Rule 4(k)(1) provides that the district court may exercise personal jurisdiction over Kurbanov if he is “subject to the jurisdiction of a court of general jurisdiction in the state where the district court is located,” i.e., Virginia. Fed. R. Civ. P. 4(k)(1). That exercise of personal jurisdiction over Kurbanov is lawful “if [1] such jurisdiction is authorized by the long-arm statute of the state in which it sits and [2] the application of the long-arm statute is consistent with the due process clause of the Fourteenth Amendment.” Consulting Eng'rs Corp. v. Geometric Ltd., 561 F.3d 273, 277 (4th Cir. 2009). Here, Virginia's long-arm statute 7 extends personal jurisdiction over nonresident defendants to the full extent permitted by the Fourteenth Amendment's Due Process Clause. See, e.g., CFA Inst. v. Inst. of Chartered Fin. Analysts of India, 551 F.3d 285, 293 (4th Cir. 2009); Peninsula Cruise, Inc. v. New River Yacht Sales, Inc., 257 Va. 315, 512 S.E.2d 560 (1999). “Because Virginia's long-arm statute is intended to extend personal jurisdiction to the extent permissible under the due process clause,” the statutory and constitutional inquiries merge into one inquiry. Consulting Eng'rs Corp., 561 F.3d at 277 (citation omitted). Thus, the district court has jurisdiction over a nonresident defendant, like Kurbanov, if the exercise of such jurisdiction comports with the strictures of constitutional due process.

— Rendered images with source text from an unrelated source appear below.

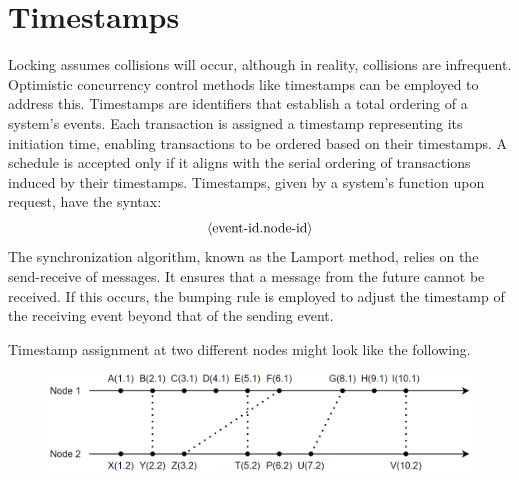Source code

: \section{Timestamps}

Locking assumes collisions will occur, although in reality, collisions are infrequent.
Optimistic concurrency control methods like timestamps can be employed to address this. 
Timestamps are identifiers that establish a total ordering of a system's events. 
Each transaction is assigned a timestamp representing its initiation time, enabling transactions to be ordered based on their timestamps. 
A schedule is accepted only if it aligns with the serial ordering of transactions induced by their timestamps. 
Timestamps, given by a system's function upon request, have the syntax:
\[\left\langle \textnormal{event-id}.\textnormal{node-id} \right\rangle \]
The synchronization algorithm, known as the Lamport method, relies on the send-receive of messages. 
It ensures that a message from the future cannot be received. 
If this occurs, the bumping rule is employed to adjust the timestamp of the receiving event beyond that of the sending event.  
\begin{example}
    Timestamp assignment at two different nodes might look like the following.
    \begin{figure}[H]
        \centering
        \includegraphics[width=0.75\linewidth]{images/timestamps.png}
    \end{figure}
\end{example}

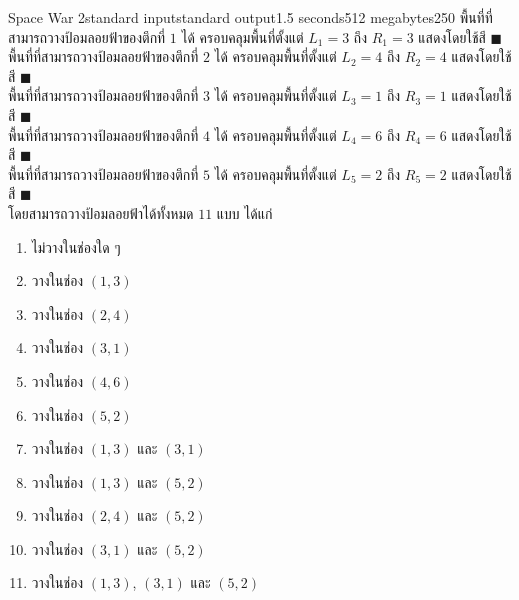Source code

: \documentclass[11pt,a4paper]{article}
\begin{document}
\begin{problem}{Space War 2}{standard input}{standard output}{1.5 seconds}{512 megabytes}{250}
พื้นที่ที่สามารถวางป้อมลอยฟ้าของตึกที่ $1$ ได้ ครอบคลุมพื้นที่ตั้งแต่ $L_1=3$ ถึง $R_1=3$ แสดงโดยใช้สี \textcolor{blue!40!white}{$\blacksquare$} \\
พื้นที่ที่สามารถวางป้อมลอยฟ้าของตึกที่ $2$ ได้ ครอบคลุมพื้นที่ตั้งแต่ $L_2=4$ ถึง $R_2=4$ แสดงโดยใช้สี \textcolor{red!40!white}{$\blacksquare$} \\
พื้นที่ที่สามารถวางป้อมลอยฟ้าของตึกที่ $3$ ได้ ครอบคลุมพื้นที่ตั้งแต่ $L_3=1$ ถึง $R_3=1$ แสดงโดยใช้สี \textcolor{orange!40!white}{$\blacksquare$} \\
พื้นที่ที่สามารถวางป้อมลอยฟ้าของตึกที่ $4$ ได้ ครอบคลุมพื้นที่ตั้งแต่ $L_4=6$ ถึง $R_4=6$ แสดงโดยใช้สี \textcolor{green!40!white}{$\blacksquare$} \\
พื้นที่ที่สามารถวางป้อมลอยฟ้าของตึกที่ $5$ ได้ ครอบคลุมพื้นที่ตั้งแต่ $L_5=2$ ถึง $R_5=2$ แสดงโดยใช้สี \textcolor{magenta!40!white}{$\blacksquare$} \\

โดยสามารถวางป้อมลอยฟ้าได้ทั้งหมด $11$ แบบ ได้แก่
\begin{enumerate}
    \item ไม่วางในช่องใด ๆ
    \item วางในช่อง $(1,3)$
    \item วางในช่อง $(2,4)$
    \item วางในช่อง $(3,1)$
    \item วางในช่อง $(4,6)$
    \item วางในช่อง $(5,2)$
    \item วางในช่อง $(1,3)$ และ $(3,1)$
    \item วางในช่อง $(1,3)$ และ $(5,2)$
    \item วางในช่อง $(2,4)$ และ $(5,2)$
    \item วางในช่อง $(3,1)$ และ $(5,2)$
    \item วางในช่อง $(1,3)$, $(3,1)$ และ $(5,2)$
\end{enumerate}

\end{problem}
\end{document}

Rule 4(k)(2) similarly provides that the district court may exercise personal jurisdiction over Kurbanov if he is “not subject to jurisdiction in any state's courts of general jurisdiction” and doing so would be consistent with constitutional due process. Fed. R. Civ. P. 4(k)(2). The district court performs the same due process analysis as the analysis under Rule 4(k)(1), only the analysis is applied to the entirety of the United States, as opposed to Virginia. See Base Metal Trading v. OJSC Novokuznetsky Aluminum Factory, 283 F.3d 208, 215 (4th Cir. 2002) (“Rule 4(k)(2) allows a federal court to assert jurisdiction in cases ‘arising under federal law’ when the defendant is not subject to personal jurisdiction in any state court, but has contacts with the United States as a whole.”).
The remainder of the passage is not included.